Dataset entries:
·····

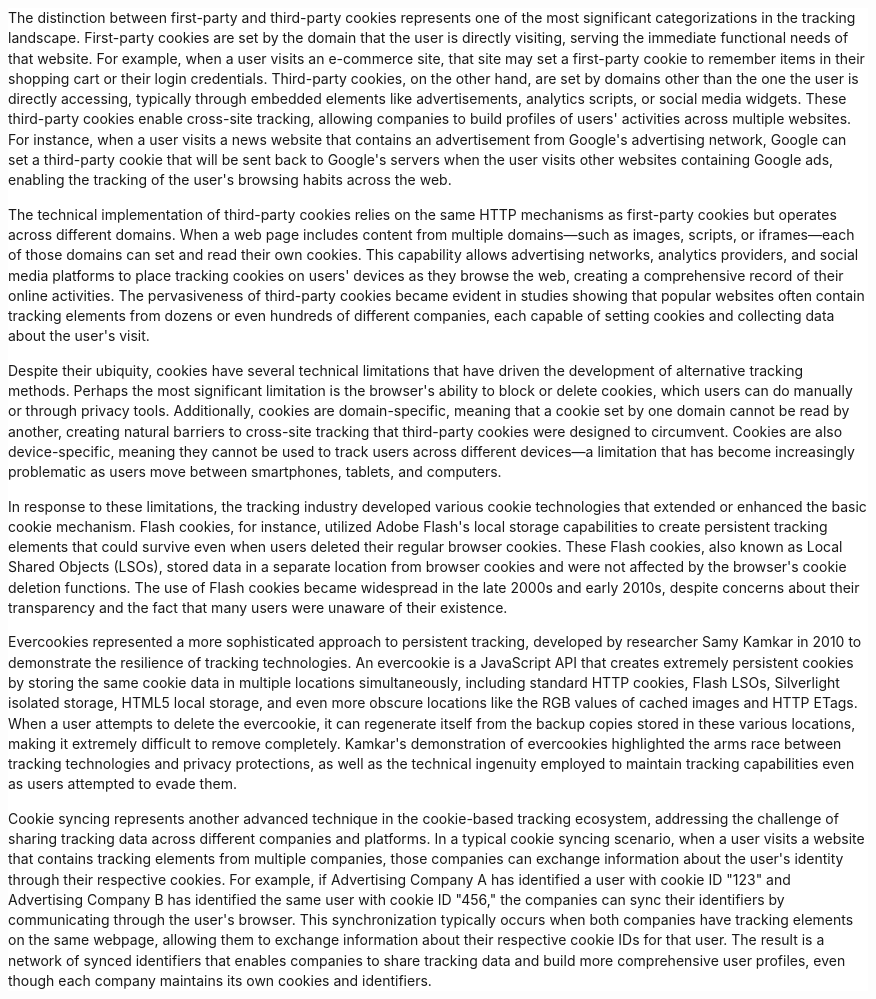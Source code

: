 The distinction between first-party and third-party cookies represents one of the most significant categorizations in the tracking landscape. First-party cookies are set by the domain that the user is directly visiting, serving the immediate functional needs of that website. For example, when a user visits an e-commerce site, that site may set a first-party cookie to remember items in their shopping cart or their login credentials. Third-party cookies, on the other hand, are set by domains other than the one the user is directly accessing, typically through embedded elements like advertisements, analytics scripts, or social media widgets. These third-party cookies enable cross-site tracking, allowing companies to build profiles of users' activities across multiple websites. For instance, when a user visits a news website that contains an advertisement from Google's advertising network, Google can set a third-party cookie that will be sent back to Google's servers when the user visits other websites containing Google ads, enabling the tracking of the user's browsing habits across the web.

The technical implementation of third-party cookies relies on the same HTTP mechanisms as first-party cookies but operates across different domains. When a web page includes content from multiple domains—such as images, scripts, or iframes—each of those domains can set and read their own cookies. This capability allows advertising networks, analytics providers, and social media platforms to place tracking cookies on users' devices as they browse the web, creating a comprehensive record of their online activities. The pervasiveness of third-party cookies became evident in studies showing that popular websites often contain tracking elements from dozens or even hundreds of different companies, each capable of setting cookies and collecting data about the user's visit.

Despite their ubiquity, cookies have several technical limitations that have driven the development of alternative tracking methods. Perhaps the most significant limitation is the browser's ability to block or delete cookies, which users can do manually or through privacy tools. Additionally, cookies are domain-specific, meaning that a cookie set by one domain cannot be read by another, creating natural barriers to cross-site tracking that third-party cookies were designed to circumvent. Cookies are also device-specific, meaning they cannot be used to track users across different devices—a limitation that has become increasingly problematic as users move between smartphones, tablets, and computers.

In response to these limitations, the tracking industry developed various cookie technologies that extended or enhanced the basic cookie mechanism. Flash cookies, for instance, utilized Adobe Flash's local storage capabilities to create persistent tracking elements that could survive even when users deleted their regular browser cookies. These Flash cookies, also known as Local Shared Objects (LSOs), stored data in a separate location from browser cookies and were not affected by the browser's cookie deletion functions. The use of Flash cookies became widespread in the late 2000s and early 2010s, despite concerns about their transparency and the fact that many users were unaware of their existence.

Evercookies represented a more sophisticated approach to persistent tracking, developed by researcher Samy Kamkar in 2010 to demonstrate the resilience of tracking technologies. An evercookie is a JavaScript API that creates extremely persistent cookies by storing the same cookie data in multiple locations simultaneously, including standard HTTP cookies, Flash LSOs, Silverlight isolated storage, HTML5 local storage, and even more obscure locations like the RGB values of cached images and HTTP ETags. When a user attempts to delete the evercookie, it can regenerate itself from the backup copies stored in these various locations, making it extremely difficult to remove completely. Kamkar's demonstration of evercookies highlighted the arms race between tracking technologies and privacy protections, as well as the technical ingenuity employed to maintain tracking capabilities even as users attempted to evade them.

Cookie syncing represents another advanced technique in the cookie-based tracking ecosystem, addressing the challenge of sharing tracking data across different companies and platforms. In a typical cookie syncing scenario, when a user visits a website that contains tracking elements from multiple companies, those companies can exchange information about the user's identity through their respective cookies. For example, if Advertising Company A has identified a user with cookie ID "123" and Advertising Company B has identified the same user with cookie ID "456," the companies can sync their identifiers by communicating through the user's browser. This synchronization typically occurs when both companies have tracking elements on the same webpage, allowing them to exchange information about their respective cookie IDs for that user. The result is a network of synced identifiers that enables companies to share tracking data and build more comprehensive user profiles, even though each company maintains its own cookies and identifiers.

·····

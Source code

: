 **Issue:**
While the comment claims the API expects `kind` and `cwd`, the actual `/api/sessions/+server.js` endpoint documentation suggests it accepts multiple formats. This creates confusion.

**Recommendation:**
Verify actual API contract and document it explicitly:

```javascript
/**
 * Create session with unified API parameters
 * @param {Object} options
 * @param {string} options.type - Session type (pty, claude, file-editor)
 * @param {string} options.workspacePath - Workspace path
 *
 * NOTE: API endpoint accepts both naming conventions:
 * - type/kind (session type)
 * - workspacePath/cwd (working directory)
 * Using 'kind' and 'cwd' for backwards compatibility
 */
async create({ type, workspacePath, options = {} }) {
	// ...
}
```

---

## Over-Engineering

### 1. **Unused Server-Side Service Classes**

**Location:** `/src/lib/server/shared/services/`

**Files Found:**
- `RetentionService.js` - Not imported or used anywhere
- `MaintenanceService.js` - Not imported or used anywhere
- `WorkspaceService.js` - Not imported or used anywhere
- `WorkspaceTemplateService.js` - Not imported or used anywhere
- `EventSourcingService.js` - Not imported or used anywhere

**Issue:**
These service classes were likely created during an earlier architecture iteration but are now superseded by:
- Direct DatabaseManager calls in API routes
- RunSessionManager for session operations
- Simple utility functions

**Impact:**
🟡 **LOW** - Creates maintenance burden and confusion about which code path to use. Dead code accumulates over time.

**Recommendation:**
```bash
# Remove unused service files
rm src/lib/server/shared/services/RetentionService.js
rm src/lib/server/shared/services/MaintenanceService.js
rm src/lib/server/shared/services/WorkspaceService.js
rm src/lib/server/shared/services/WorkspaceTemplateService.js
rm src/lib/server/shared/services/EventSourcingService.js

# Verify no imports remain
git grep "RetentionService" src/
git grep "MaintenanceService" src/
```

·····

** WORK ORDER **
Could you reproduce, exactly, every line above from the line with "In response to" to the line with "Evercookies represented a", and no other line? Both ends count.

** TASK OUTPUT **
In response to these limitations, the tracking industry developed various cookie technologies that extended or enhanced the basic cookie mechanism. Flash cookies, for instance, utilized Adobe Flash's local storage capabilities to create persistent tracking elements that could survive even when users deleted their regular browser cookies. These Flash cookies, also known as Local Shared Objects (LSOs), stored data in a separate location from browser cookies and were not affected by the browser's cookie deletion functions. The use of Flash cookies became widespread in the late 2000s and early 2010s, despite concerns about their transparency and the fact that many users were unaware of their existence.

Evercookies represented a more sophisticated approach to persistent tracking, developed by researcher Samy Kamkar in 2010 to demonstrate the resilience of tracking technologies. An evercookie is a JavaScript API that creates extremely persistent cookies by storing the same cookie data in multiple locations simultaneously, including standard HTTP cookies, Flash LSOs, Silverlight isolated storage, HTML5 local storage, and even more obscure locations like the RGB values of cached images and HTTP ETags. When a user attempts to delete the evercookie, it can regenerate itself from the backup copies stored in these various locations, making it extremely difficult to remove completely. Kamkar's demonstration of evercookies highlighted the arms race between tracking technologies and privacy protections, as well as the technical ingenuity employed to maintain tracking capabilities even as users attempted to evade them.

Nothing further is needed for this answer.